---------- Data shown
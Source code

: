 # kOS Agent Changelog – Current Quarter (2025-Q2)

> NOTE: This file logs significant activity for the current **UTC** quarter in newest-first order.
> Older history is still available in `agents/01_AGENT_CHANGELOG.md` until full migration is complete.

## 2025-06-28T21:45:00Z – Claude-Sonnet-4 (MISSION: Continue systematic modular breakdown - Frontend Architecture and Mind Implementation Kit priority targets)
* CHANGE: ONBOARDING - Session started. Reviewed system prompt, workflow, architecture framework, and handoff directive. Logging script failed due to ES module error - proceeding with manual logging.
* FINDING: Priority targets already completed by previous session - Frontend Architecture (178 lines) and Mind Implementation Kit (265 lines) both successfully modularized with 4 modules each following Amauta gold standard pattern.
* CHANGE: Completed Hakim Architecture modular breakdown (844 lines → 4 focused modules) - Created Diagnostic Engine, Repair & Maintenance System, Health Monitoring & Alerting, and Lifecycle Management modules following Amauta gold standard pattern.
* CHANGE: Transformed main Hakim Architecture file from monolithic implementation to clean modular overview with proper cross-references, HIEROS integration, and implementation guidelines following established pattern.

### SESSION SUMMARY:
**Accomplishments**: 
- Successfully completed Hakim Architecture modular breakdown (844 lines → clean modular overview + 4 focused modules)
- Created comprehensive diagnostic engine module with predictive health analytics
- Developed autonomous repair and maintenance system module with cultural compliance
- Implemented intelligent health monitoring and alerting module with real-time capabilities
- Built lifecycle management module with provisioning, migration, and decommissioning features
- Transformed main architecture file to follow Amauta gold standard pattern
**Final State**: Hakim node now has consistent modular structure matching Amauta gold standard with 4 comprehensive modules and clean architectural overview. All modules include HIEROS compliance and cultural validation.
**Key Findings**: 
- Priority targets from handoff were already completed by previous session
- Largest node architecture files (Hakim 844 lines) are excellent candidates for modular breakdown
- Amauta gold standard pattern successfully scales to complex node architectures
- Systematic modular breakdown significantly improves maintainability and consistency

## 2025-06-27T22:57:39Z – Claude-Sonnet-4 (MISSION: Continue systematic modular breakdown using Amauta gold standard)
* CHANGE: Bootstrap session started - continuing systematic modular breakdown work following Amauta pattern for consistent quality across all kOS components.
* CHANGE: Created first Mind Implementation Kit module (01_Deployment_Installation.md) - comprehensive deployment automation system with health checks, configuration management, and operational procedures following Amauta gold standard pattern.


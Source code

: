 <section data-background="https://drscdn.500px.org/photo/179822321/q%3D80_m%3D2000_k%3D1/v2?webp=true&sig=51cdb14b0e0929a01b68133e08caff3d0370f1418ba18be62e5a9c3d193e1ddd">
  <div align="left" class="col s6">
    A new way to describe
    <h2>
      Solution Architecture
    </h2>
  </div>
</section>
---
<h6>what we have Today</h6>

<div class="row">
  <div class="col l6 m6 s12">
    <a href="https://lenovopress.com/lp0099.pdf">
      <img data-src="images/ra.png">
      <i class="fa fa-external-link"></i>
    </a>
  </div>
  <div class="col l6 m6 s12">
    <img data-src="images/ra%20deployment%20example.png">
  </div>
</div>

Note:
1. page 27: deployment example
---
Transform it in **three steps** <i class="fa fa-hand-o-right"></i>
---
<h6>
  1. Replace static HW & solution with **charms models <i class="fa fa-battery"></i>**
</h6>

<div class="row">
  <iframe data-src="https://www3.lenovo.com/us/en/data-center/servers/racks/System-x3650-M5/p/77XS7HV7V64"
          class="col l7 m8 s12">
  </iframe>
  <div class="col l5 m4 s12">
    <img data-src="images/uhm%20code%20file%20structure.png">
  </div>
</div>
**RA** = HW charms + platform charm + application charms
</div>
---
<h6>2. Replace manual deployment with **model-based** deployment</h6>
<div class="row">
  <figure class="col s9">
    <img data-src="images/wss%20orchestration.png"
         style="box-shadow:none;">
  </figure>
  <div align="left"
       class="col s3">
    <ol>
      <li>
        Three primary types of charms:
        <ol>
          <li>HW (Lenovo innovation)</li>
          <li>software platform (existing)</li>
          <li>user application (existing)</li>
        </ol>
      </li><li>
--------------------
Directions:
Write out again every entry above, exactly as given.

Answer space:
Source code

: # kOS Agent Changelog – Current Quarter (2025-Q2)

> NOTE: This file logs significant activity for the current **UTC** quarter in newest-first order.
> Older history is still available in `agents/01_AGENT_CHANGELOG.md` until full migration is complete.

## 2025-06-28T21:45:00Z – Claude-Sonnet-4 (MISSION: Continue systematic modular breakdown - Frontend Architecture and Mind Implementation Kit priority targets)
* CHANGE: ONBOARDING - Session started. Reviewed system prompt, workflow, architecture framework, and handoff directive. Logging script failed due to ES module error - proceeding with manual logging.
* FINDING: Priority targets already completed by previous session - Frontend Architecture (178 lines) and Mind Implementation Kit (265 lines) both successfully modularized with 4 modules each following Amauta gold standard pattern.
* CHANGE: Completed Hakim Architecture modular breakdown (844 lines → 4 focused modules) - Created Diagnostic Engine, Repair & Maintenance System, Health Monitoring & Alerting, and Lifecycle Management modules following Amauta gold standard pattern.
* CHANGE: Transformed main Hakim Architecture file from monolithic implementation to clean modular overview with proper cross-references, HIEROS integration, and implementation guidelines following established pattern.

### SESSION SUMMARY:
**Accomplishments**: 
- Successfully completed Hakim Architecture modular breakdown (844 lines → clean modular overview + 4 focused modules)
- Created comprehensive diagnostic engine module with predictive health analytics
- Developed autonomous repair and maintenance system module with cultural compliance
- Implemented intelligent health monitoring and alerting module with real-time capabilities
- Built lifecycle management module with provisioning, migration, and decommissioning features
- Transformed main architecture file to follow Amauta gold standard pattern
**Final State**: Hakim node now has consistent modular structure matching Amauta gold standard with 4 comprehensive modules and clean architectural overview. All modules include HIEROS compliance and cultural validation.
**Key Findings**: 
- Priority targets from handoff were already completed by previous session
- Largest node architecture files (Hakim 844 lines) are excellent candidates for modular breakdown
- Amauta gold standard pattern successfully scales to complex node architectures
- Systematic modular breakdown significantly improves maintainability and consistency

## 2025-06-27T22:57:39Z – Claude-Sonnet-4 (MISSION: Continue systematic modular breakdown using Amauta gold standard)
* CHANGE: Bootstrap session started - continuing systematic modular breakdown work following Amauta pattern for consistent quality across all kOS components.
* CHANGE: Created first Mind Implementation Kit module (01_Deployment_Installation.md) - comprehensive deployment automation system with health checks, configuration management, and operational procedures following Amauta gold standard pattern.


Source code

: <section data-background="https://drscdn.500px.org/photo/179822321/q%3D80_m%3D2000_k%3D1/v2?webp=true&sig=51cdb14b0e0929a01b68133e08caff3d0370f1418ba18be62e5a9c3d193e1ddd">
  <div align="left" class="col s6">
    A new way to describe
    <h2>
      Solution Architecture
    </h2>
  </div>
</section>
---
<h6>what we have Today</h6>

<div class="row">
  <div class="col l6 m6 s12">
    <a href="https://lenovopress.com/lp0099.pdf">
      <img data-src="images/ra.png">
      <i class="fa fa-external-link"></i>
    </a>
  </div>
  <div class="col l6 m6 s12">
    <img data-src="images/ra%20deployment%20example.png">
  </div>
</div>

Note:
1. page 27: deployment example
---
Transform it in **three steps** <i class="fa fa-hand-o-right"></i>
---
<h6>
  1. Replace static HW & solution with **charms models <i class="fa fa-battery"></i>**
</h6>

<div class="row">
  <iframe data-src="https://www3.lenovo.com/us/en/data-center/servers/racks/System-x3650-M5/p/77XS7HV7V64"
          class="col l7 m8 s12">
  </iframe>
  <div class="col l5 m4 s12">
    <img data-src="images/uhm%20code%20file%20structure.png">
  </div>
</div>
**RA** = HW charms + platform charm + application charms
</div>
---
<h6>2. Replace manual deployment with **model-based** deployment</h6>
<div class="row">
  <figure class="col s9">
    <img data-src="images/wss%20orchestration.png"
         style="box-shadow:none;">
  </figure>
  <div align="left"
       class="col s3">
    <ol>
      <li>
        Three primary types of charms:
        <ol>
          <li>HW (Lenovo innovation)</li>
          <li>software platform (existing)</li>
          <li>user application (existing)</li>
        </ol>
      </li><li>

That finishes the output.